On Wednesday, EU leaders are going to finally present their compromise from the marathon summit that lasted almost a week. Without any doubt, they will try to sell their compromise as a big step forward in the rescue of the euro area.
A central element of this compromise will be a leveraging of the EFSF which supposedly will increase its lending capability. After German chancellor Angela Merkel got her way and the EFSF will not get direct ECB access to borrow more to leverage the support loans for crisis countries, the idea now is the so-called “insurance” solution: The EFSF will insure the first loss of perhaps 20 percent or so on government bonds. So, should a sovereign country default, the EFSF will carry the loss of guaranteed bonds as long as it is below or equal to 20 percent of the original loan. Only beyond this share, the creditors will have to pitch in and bear the rest of any haircut. The hope is that given this insurance, investors will again consider bonds from countries such as Spain, Portugal, Ireland or Italy as safe assets and demand lower interest rates.

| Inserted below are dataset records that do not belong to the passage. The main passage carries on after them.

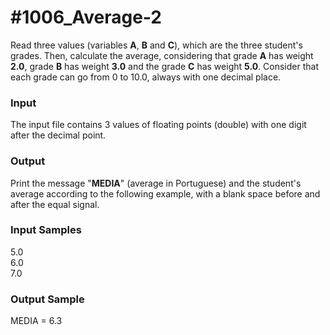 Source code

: # #1006_Average-2

Read three values (variables **A**, **B** and **C**), which are the three student's grades. Then, calculate the average, considering that grade **A** has weight **2.0**, grade **B** has weight **3.0** and the grade **C** has weight **5.0**. Consider that each grade can go from 0 to 10.0, always with one decimal place.

### Input

The input file contains 3 values of floating points (double) with one digit after the decimal point.

### Output

Print the message "**MEDIA**" (average in Portuguese) and the student's average according to the following example, with a blank space before and after the equal signal.

### Input Samples

5.0  
6.0  
7.0

### Output Sample

MEDIA = 6.3
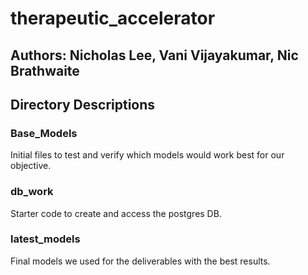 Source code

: # therapeutic_accelerator

## Authors: Nicholas Lee, Vani Vijayakumar, Nic Brathwaite

## Directory Descriptions

### Base_Models

Initial files to test and verify which models would work best for our objective.

### db_work 

Starter code to create and access the postgres DB.

### latest_models

Final models we used for the deliverables with the best results.
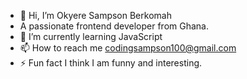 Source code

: - 👋 Hi, I’m Okyere Sampson Berkomah
- A passionate frontend developer from Ghana.
- 🌱 I’m currently learning JavaScript
- 📫 How to reach me codingsampson100@gmail.com
- ⚡ Fun fact I think I am funny and interesting.
<!---
codingcypress/codingcypress is a ✨ special ✨ repository because its `README.md` (this file) appears on your GitHub profile.
You can click the Preview link to take a look at your changes.
--->
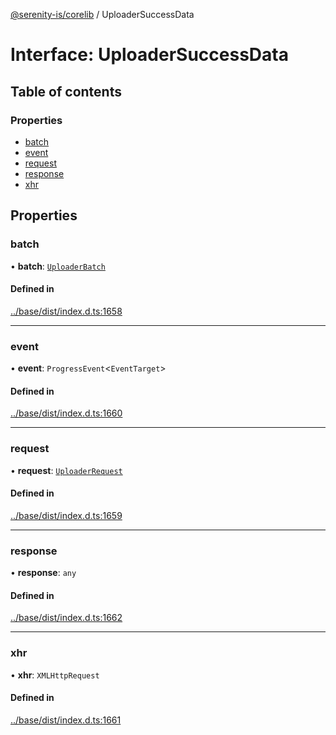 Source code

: [@serenity-is/corelib](../README.md) / UploaderSuccessData

# Interface: UploaderSuccessData

## Table of contents

### Properties

- [batch](UploaderSuccessData.md#batch)
- [event](UploaderSuccessData.md#event)
- [request](UploaderSuccessData.md#request)
- [response](UploaderSuccessData.md#response)
- [xhr](UploaderSuccessData.md#xhr)

## Properties

### batch

• **batch**: [`UploaderBatch`](UploaderBatch.md)

#### Defined in

[../base/dist/index.d.ts:1658](https://github.com/serenity-is/serenity/blob/master/packages/base/dist/index.d.ts#L1658)

___

### event

• **event**: `ProgressEvent`\<`EventTarget`\>

#### Defined in

[../base/dist/index.d.ts:1660](https://github.com/serenity-is/serenity/blob/master/packages/base/dist/index.d.ts#L1660)

___

### request

• **request**: [`UploaderRequest`](UploaderRequest.md)

#### Defined in

[../base/dist/index.d.ts:1659](https://github.com/serenity-is/serenity/blob/master/packages/base/dist/index.d.ts#L1659)

___

### response

• **response**: `any`

#### Defined in

[../base/dist/index.d.ts:1662](https://github.com/serenity-is/serenity/blob/master/packages/base/dist/index.d.ts#L1662)

___

### xhr

• **xhr**: `XMLHttpRequest`

#### Defined in

[../base/dist/index.d.ts:1661](https://github.com/serenity-is/serenity/blob/master/packages/base/dist/index.d.ts#L1661)
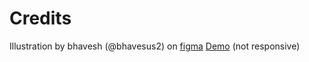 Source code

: # Credits
Illustration by bhavesh (@bhavesus2) on [figma](https://www.figma.com/community/file/1060807423607216612)  [Demo](https://gobwah.github.io/sipin) (not responsive)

Unfortunately, this solution will most likely just fail to calm the markets. The problem of the past year or so is that the government bonds of many euro countries have transformed in the perception of financial markets participants from safe assets into risky ones. All those investors who primarily want safety (such as central banks, sovereign wealth funds, pension funds etc.) are thus dumping Italian, Spanish and even French bonds by the billions.
Insuring the first 20 percent of a potential loss is not going to make the Spanish or Italian bonds safe again. It just limits the downside. Governments bonds from the crisis countries might now have a little less downside attached to them should the worst (a sovereign default) happen, but the likelihood of loss persists.
What is worse, a 20 percent insurance is probably not worth a lot in the world of sovereign defaults. If a country just needs a 20 percent haircut on its debt to become solvent again, most likely there will be no default, but the country will try to continue muddling through even though the debt level is high. Given the negative stigma connected with and the chaos caused by a sovereign default, it is hard to imagine any European government going into a default with only a haircut of 20 percent in the cards. Instead, if we go by the example of Greece, if a default really happens, necessary write-downs on bonds are more likely in the magnitude of 50 or even 75 percent.
To put it in other words: The distribution of likely returns on sovereign bonds has very thick tails, with very little probabilities of small losses, but higher probabilities of large losses. The insurance approach now tries to take away the fear of the low-probability-low-loss events, while the higher-probability-high-loss events remain possible and largely uninsured. It is difficult to see how this should really bring down interest rates for crisis countries over an extended period of time.